近年来,昆虫适应环境变化的分子机理研究成为热点,随着测序技术的不断进步,线粒体全基因组比较分析的实现进一步推动昆虫系统发育研究的快速发展。线粒体作为生命有机体主要的供能单元,其基因组结构变异与其生态环境的适应性进化密切相关(Wang et al., 2010;2011)。当前,鞘翅目群体遗传学、DNA条形码开发以及进化遗传学等长时间进化尺度的研究,主要集中在相对保守的线粒体蛋白编码基因COI、COII、ND等区域(聂瑞娥等,2014)。而ATP合成酶基因因其相对进化、对环境变化敏感的特性(Peng et al., 2012),较多应用于种下阶元生命体对生存环境的适应性进化研究中(Gu et al., 2012;2016;Zhang et al., 2017)。

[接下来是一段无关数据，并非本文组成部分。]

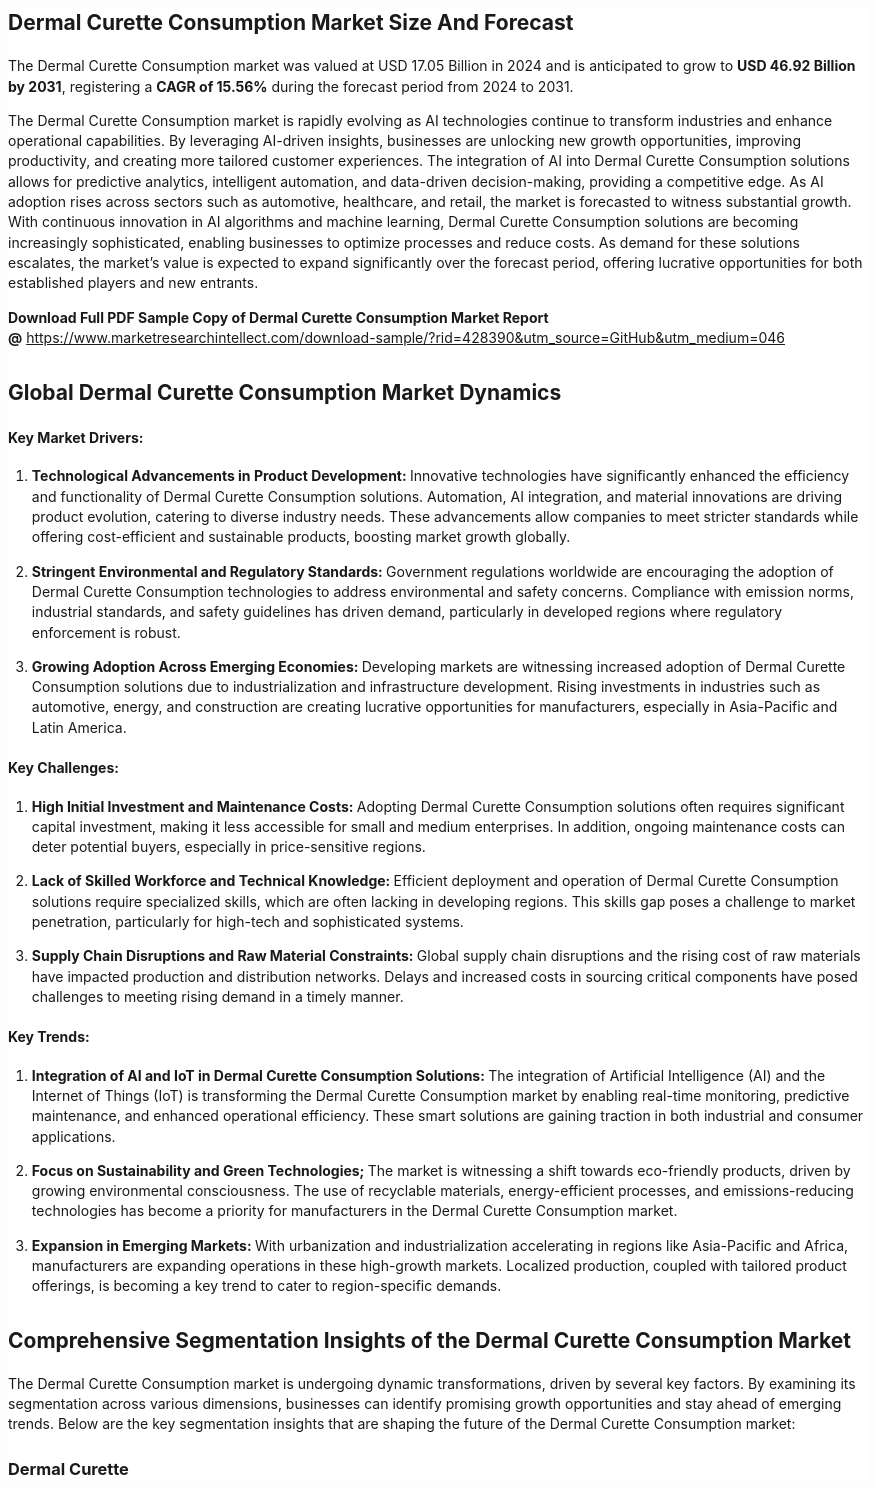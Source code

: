 <h2>Dermal Curette Consumption Market Size And Forecast</h2><p>The Dermal Curette Consumption market was valued at USD 17.05 Billion in 2024 and is anticipated to grow to <strong>USD 46.92 Billion by 2031</strong>, registering a <strong>CAGR of 15.56%</strong> during the forecast period from 2024 to 2031.</p><p>The Dermal Curette Consumption market is rapidly evolving as AI technologies continue to transform industries and enhance operational capabilities. By leveraging AI-driven insights, businesses are unlocking new growth opportunities, improving productivity, and creating more tailored customer experiences. The integration of AI into Dermal Curette Consumption solutions allows for predictive analytics, intelligent automation, and data-driven decision-making, providing a competitive edge. As AI adoption rises across sectors such as automotive, healthcare, and retail, the market is forecasted to witness substantial growth. With continuous innovation in AI algorithms and machine learning, Dermal Curette Consumption solutions are becoming increasingly sophisticated, enabling businesses to optimize processes and reduce costs. As demand for these solutions escalates, the market’s value is expected to expand significantly over the forecast period, offering lucrative opportunities for both established players and new entrants.</p><p><strong>Download Full PDF Sample Copy of Dermal Curette Consumption Market Report @</strong>&nbsp;<a href="https://www.marketresearchintellect.com/download-sample/?rid=428390&amp;utm_source=GitHub&amp;utm_medium=046">https://www.marketresearchintellect.com/download-sample/?rid=428390&amp;utm_source=GitHub&amp;utm_medium=046</a></p><h2>Global Dermal Curette Consumption Market Dynamics</h2><h4><strong>Key Market Drivers:</strong></h4><ol><li><p><strong>Technological Advancements in Product Development:&nbsp;</strong>Innovative technologies have significantly enhanced the efficiency and functionality of Dermal Curette Consumption solutions. Automation, AI integration, and material innovations are driving product evolution, catering to diverse industry needs. These advancements allow companies to meet stricter standards while offering cost-efficient and sustainable products, boosting market growth globally.</p></li><li><p><strong>Stringent Environmental and Regulatory Standards:&nbsp;</strong>Government regulations worldwide are encouraging the adoption of Dermal Curette Consumption technologies to address environmental and safety concerns. Compliance with emission norms, industrial standards, and safety guidelines has driven demand, particularly in developed regions where regulatory enforcement is robust.</p></li><li><p><strong>Growing Adoption Across Emerging Economies:&nbsp;</strong>Developing markets are witnessing increased adoption of Dermal Curette Consumption solutions due to industrialization and infrastructure development. Rising investments in industries such as automotive, energy, and construction are creating lucrative opportunities for manufacturers, especially in Asia-Pacific and Latin America.</p></li></ol><h4><strong>Key Challenges:</strong></h4><ol><li><p><strong>High Initial Investment and Maintenance Costs:&nbsp;</strong>Adopting Dermal Curette Consumption solutions often requires significant capital investment, making it less accessible for small and medium enterprises. In addition, ongoing maintenance costs can deter potential buyers, especially in price-sensitive regions.</p></li><li><p><strong>Lack of Skilled Workforce and Technical Knowledge:&nbsp;</strong>Efficient deployment and operation of Dermal Curette Consumption solutions require specialized skills, which are often lacking in developing regions. This skills gap poses a challenge to market penetration, particularly for high-tech and sophisticated systems.</p></li><li><p><strong>Supply Chain Disruptions and Raw Material Constraints:&nbsp;</strong>Global supply chain disruptions and the rising cost of raw materials have impacted production and distribution networks. Delays and increased costs in sourcing critical components have posed challenges to meeting rising demand in a timely manner.</p></li></ol><h4><strong>Key Trends:</strong></h4><ol><li><p><strong>Integration of AI and IoT in Dermal Curette Consumption Solutions:&nbsp;</strong>The integration of Artificial Intelligence (AI) and the Internet of Things (IoT) is transforming the Dermal Curette Consumption market by enabling real-time monitoring, predictive maintenance, and enhanced operational efficiency. These smart solutions are gaining traction in both industrial and consumer applications.</p></li><li><p><strong>Focus on Sustainability and Green Technologies;&nbsp;</strong>The market is witnessing a shift towards eco-friendly products, driven by growing environmental consciousness. The use of recyclable materials, energy-efficient processes, and emissions-reducing technologies has become a priority for manufacturers in the Dermal Curette Consumption market.</p></li><li><p><strong>Expansion in Emerging Markets:&nbsp;</strong>With urbanization and industrialization accelerating in regions like Asia-Pacific and Africa, manufacturers are expanding operations in these high-growth markets. Localized production, coupled with tailored product offerings, is becoming a key trend to cater to region-specific demands.</p></li></ol><div class="article-main__content" data-test-id="publishing-text-block"><h2>Comprehensive Segmentation Insights of the Dermal Curette Consumption Market</h2><p>The Dermal Curette Consumption market is undergoing dynamic transformations, driven by several key factors. By examining its segmentation across various dimensions, businesses can identify promising growth opportunities and stay ahead of emerging trends. Below are the key segmentation insights that are shaping the future of the Dermal Curette Consumption market:</p><h3><strong>Dermal Curette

茶籽象(Curculio chinensis)隶属于鞘翅目(Coleoptera)象甲科(Curculionidae),主要分布在地理环境复杂的长江以南及云贵高原地区(何立红等,2014;李志文等,2015),成虫将卵产进茶果,幼虫孵化后以茶果仁为食,产生毁灭性危害,是我国油茶(Camellia oleifera)重要的种实害虫(舒金平等,2013;何立红等,2104;李苗苗等,2016; 2017)。茶籽象飞行能力弱,寄主依存度高,是研究适应环境进化的良好材料。笔者结合发表的鞘翅目昆虫线粒体全基因组,比较分析了茶籽象线粒体全基因组,发现线粒体13个编码蛋白中ATP合成酶基因ATP6、ATP8基因片段变异显著(Zhang et al., 2019)。另外,云贵高原地区分布的茶籽象种群与其他长江以南地区的种群ATP合成酶基因变异较大,这些变异是否因环境压力所致,茶籽象在适应性进化过程中海拔差异是否起到主导作用等问题均不明晰。本文通过分析不同海拔区域茶籽象种群ATP合成酶基因遗传及结构的变异特征,试图揭示茶籽象线粒体基因对环境选择的响应机制,同时也为茶籽象的高效防控提供理论依据。
1 材料与方法 1.1 茶籽象样品采集2015年10月于浙江(遂昌、松阳、云和、丽水)、江西、湖北(麻城)、湖南(益阳)、河南(新乡、信阳)、重庆(彭水)、贵州、云南(腾冲、广南)、广西(百色)和广东(广州、韶关)等16个地点采集到119个茶籽象老熟幼虫样品(表 1)。样品保存在实验室-80 ℃的无水乙醇中备用。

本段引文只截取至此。